What is the `[OH^-]` in a solution that has a `[H_3O]=1.0*10^-6` `M`?

Answer 1

The solution has a `[OH^(-)]` of `1.0xx10^(-8)M`

Explanation:

The answer can be obtained one of two ways:

1. `color(red)("Use the auto-ionization constant of water equation, Kw:"`
   
   All you would have to do is rearrange the equation to solve for `[OH^(-)]` by dividing both sides of the equation by `[H_3O^(+)]:`

`[OH^(-)] =(1.0xx10^(-14))/[[H_3O^(+)]]`

Plug in the known concentration of `H_3O^(+)` ions:
`[OH^(-)] =(1.0xx10^(-14))/(1.0xx10^(-6))`

`[OH^(-)] = 1.0xx10^(-8)M`

2.
Determine the pH of the solution by taking the negative logarithm
(-log) of the concentration of `H_3O^(+)` ions.

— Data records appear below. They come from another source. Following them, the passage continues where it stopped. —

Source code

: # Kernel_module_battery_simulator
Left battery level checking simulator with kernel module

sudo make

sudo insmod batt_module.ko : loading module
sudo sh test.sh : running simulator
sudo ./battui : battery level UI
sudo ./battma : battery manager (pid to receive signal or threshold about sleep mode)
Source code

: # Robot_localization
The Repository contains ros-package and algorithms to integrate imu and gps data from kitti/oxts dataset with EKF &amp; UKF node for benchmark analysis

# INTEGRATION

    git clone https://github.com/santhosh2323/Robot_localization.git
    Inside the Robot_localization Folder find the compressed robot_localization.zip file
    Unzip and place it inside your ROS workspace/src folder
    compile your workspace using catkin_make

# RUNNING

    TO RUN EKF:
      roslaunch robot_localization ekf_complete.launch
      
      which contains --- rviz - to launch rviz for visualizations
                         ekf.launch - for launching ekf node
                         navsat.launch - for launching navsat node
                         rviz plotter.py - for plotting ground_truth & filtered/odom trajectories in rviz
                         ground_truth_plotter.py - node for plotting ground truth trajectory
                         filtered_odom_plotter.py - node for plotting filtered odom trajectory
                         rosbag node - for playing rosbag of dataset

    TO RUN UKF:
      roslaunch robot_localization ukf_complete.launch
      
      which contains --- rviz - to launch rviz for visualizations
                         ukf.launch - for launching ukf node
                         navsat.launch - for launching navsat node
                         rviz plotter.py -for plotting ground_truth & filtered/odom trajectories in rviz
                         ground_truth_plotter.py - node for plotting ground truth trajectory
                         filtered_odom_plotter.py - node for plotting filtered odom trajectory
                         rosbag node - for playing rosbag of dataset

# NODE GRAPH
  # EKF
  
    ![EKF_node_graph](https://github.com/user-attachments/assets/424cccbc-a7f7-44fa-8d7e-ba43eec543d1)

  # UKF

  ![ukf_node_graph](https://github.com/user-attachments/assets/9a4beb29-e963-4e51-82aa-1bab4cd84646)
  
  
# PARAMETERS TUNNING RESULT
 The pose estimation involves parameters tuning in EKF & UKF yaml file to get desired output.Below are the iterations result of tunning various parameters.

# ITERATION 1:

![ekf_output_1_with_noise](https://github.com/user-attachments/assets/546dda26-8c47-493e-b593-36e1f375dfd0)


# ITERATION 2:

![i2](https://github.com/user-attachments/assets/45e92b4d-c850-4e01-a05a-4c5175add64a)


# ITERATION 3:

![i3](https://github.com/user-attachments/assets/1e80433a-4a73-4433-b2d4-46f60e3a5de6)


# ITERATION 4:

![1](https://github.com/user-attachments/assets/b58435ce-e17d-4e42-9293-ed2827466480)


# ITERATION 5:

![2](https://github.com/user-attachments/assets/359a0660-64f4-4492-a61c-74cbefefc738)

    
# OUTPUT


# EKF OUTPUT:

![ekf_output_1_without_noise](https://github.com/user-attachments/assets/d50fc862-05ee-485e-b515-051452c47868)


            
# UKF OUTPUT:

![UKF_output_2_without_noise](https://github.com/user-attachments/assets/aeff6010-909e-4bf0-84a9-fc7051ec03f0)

`pH = -log(1.0xx10^(-6)) = 6`

Then obtain the pOH using the equation: `pH + pOH = 14`. Rearrange to solve for pOH:

`pOH = 14 - 6 = 8`

Finally, you take the anti log (inverse of the natural logarithm), `10^("negative number")` of the pOH to obtain the concentration of `OH^(-)` ions.

`10^(-pOH)`
`10^(-8) = 1.0xx10^(-8)M`